How to cope & get over Imposter Syndrome

Even though imposter syndrome is not officially classified as a psychological disorder, a lot of people suffer its symptoms at some point in their lives. So here are some mindset shifts you can incorporate into your life if you’re struggling with this syndrome

  1. Consider talking to a therapist. Talking to a professional who understands your condition well will inevitably make you feel more understood. You’ll be able to cope with your feelings and manage your life in a healthier and more balanced way.

  2. Learn and read a lot about this disorder. There are so many books, videos, and podcasts discussing imposter syndrome. Reading more about this disorder will help you better understand yourself and triggers. And you’ll be able to learn techniques that apply directly to your situation.

  3. Stop trying to be perfect. One way to do that is by setting more reasonable & achievable goals, being more open to criticism, putting less pressure on yourself by getting things done in good time, and avoiding procrastination.
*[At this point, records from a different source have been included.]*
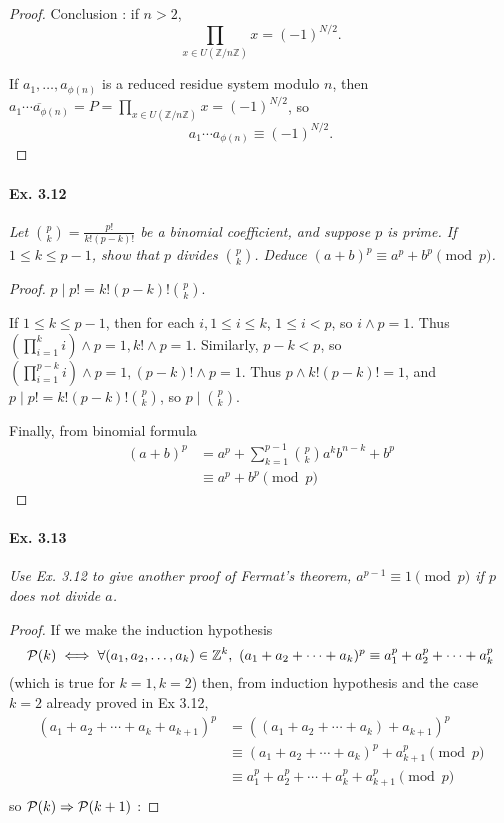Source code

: \documentclass[11pt,a4paper]{article}
\newcommand{\Z}{\mathbb{Z}}
\begin{document}
{\begin{proof}
Conclusion : if $n>2$, $$\prod_{x \in U(\Z/n\Z)} x = (-1)^{N/2}.$$

If $a_1, \ldots, a_{\phi(n)}$ is a reduced residue system modulo $n$, then $\overline{ a_1 \cdots a_{\phi(n)}}  = P = \prod_{x \in U(\Z/n\Z)} x = (-1)^{N/2}$, so 
$$a_1 \cdots a_{\phi(n)} \equiv (-1)^{N/2}.$$
\end{proof}

\paragraph{Ex. 3.12}

{\it Let ${p \choose k} = \frac{p!}{k!(p-k)!}$ be a binomial coefficient, and suppose $p$ is prime. If $1 \leq k \leq p-1$, show that $p$ divides ${p \choose k}$. Deduce $(a+b)^p \equiv a^p + b^p \pmod p$.
}

\begin{proof}
$p \mid p! = k!(p-k)! {p \choose k}$.

If $1\leq k \leq p-1$, then for each $i, 1\leq i \leq k$, $1\leq i < p$, so $i\wedge p=1$. Thus $ \left(\prod_{i=1}^k i \right) \wedge p = 1, k!\wedge p = 1$. Similarly, $p-k<p$, so $\left( \prod_{i=1}^{p-k} i \right)\wedge p = 1, (p-k)!\wedge p = 1$. Thus $p \wedge k!(p-k)! = 1$, and $p \mid p! = k!(p-k)! {p \choose k}$, so $p \mid {p \choose k}$.

Finally, from binomial formula
\begin{align*}
(a+b)^p &= a^p + \sum_{k=1}^{p-1} {p \choose k} a^k b^{n-k} + b^p\\
&\equiv a^p + b^p \pmod p
\end{align*}
\end{proof}

\paragraph{Ex. 3.13}

{\it Use Ex. 3.12 to give another proof of Fermat's theorem, $a^{p-1} \equiv 1 \pmod p$ if $p$ does not divide $a$.
}

\begin{proof}
If we make the induction hypothesis 
$${\cal P}(k) \iff \forall (a_1,a_2,\ldots,a_k) \in \Z^k,\  (a_1+a_2+\cdots+a_k)^p \equiv a_1^p+a_2^p+\cdots+a_k^p$$
(which is true for $k=1,k=2$)
then, from induction hypothesis and the case $k=2$ already proved in Ex 3.12,
\begin{align*}
(a_1+a_2+\cdots+a_k+a_{k+1})^p &= ((a_1+a_2+\cdots+a_k) +a_{k+1})^p\\
&\equiv (a_1+a_2+\cdots+a_k)^p + a_{k+1}^p \pmod p\\
&\equiv a_1^p+a_2^p+\cdots+a_k^p+ a_{k+1}^p \pmod p\\
\end{align*}
so ${\cal P}(k) \Rightarrow {\cal P}(k+1)$ :


\end{proof}}
\end{document}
  4. Stop comparing yourself to people. Especially on social media. People on social media portray a perfect image, which is not normally their everyday life. So comparing yourself to everyone introduces a certain amount of toxicity into your life and leads to you putting unrealistic pressure on yourself. Try taking a step back from social media and focusing on yourself and your goals.

  5. Words of affirmation. Simply put, affirmations are a great way to boost confidence. Even if you don’t believe what you’re saying in the beginning, repeating positive statements to yourself will help instill a positive self image in your mind.

Imposter syndrome does not have to be a debilitating aliment. Learning is the best way to cope. Taking time to reflect and get in touch with your inner being will surely put those fears to rest!